Meses después, instalada con su familia en Turín, Ginzburg estableció ciertas fidelidades y rutinas: se afilió al Partido Comunista (cuando murió era diputada independiente del PCI, que solía incluir en sus listas a candidatos famosos externos al partido), empezó a escribir al amanecer, mientras sus hijos dormían, y a aceptar casi cualquier trabajo editorial. Recostada en el sofá, fumando, con bolígrafo y papel, redactaba y corregía artículos para L'Unità o La Stampa.
En las míticas oficinas turinesas de Einaudi reinaba Pavese. Se dice que el autor de El bello verano escribía tres frases y tachaba dos, y después seguía tachando, en busca de un lenguaje nuevo.
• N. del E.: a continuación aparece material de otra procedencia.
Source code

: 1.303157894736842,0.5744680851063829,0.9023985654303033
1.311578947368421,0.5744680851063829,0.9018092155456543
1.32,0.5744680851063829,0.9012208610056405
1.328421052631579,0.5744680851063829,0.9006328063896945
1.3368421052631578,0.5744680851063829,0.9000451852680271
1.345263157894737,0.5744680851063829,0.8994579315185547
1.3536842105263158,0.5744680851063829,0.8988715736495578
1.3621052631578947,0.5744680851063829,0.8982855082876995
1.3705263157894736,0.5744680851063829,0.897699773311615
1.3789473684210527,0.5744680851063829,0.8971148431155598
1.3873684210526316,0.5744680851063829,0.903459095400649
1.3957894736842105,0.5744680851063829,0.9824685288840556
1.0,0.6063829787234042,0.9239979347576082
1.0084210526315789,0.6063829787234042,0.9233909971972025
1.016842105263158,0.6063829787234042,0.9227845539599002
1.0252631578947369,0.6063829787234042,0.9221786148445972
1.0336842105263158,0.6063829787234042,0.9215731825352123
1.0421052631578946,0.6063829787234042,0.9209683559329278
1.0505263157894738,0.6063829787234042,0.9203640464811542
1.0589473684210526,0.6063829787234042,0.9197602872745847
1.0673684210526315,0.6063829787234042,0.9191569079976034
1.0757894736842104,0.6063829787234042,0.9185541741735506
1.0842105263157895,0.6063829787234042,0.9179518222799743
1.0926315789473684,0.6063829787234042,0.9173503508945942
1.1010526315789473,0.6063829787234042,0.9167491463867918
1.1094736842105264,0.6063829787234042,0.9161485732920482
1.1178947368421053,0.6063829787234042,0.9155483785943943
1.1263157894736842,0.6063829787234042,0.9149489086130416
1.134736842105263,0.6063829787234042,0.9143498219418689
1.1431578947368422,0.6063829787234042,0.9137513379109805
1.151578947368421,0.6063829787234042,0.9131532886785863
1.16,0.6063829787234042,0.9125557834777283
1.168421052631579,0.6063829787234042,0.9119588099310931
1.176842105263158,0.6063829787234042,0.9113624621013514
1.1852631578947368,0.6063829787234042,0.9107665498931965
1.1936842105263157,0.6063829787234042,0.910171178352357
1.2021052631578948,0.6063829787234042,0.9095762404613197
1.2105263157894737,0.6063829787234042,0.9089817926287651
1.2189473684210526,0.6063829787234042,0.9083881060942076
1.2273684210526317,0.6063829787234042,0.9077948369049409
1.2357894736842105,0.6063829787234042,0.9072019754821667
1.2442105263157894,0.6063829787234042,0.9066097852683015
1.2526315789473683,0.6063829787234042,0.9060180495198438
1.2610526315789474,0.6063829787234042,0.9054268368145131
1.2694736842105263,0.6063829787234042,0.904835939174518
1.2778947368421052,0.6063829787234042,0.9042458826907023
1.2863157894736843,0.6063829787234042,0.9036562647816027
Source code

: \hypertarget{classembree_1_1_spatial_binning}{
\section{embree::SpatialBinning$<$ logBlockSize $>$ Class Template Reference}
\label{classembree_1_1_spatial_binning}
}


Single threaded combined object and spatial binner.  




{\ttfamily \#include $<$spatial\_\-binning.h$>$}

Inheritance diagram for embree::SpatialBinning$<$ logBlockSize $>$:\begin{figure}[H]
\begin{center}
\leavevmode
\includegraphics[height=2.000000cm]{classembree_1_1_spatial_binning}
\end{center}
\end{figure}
Cuenta Maja Pflug (1946), traductora alemana de Ginzburg y autora de Audazmente tímida, la biografía de la escritora italiana que llega estos días a las librerías españolas, que el estilo ginzburguiano nació allí, en aquellas oficinas llenas de humo.
En esa época, Ginzburg abandonó el pseudónimo –Pavese le había dicho que tenía que ocultar su apellido de soltera, judío: Levi– con el que había firmado sus primeras obras, en parte escritas en la oficina de la editorial, entre informes y traducciones en marcha.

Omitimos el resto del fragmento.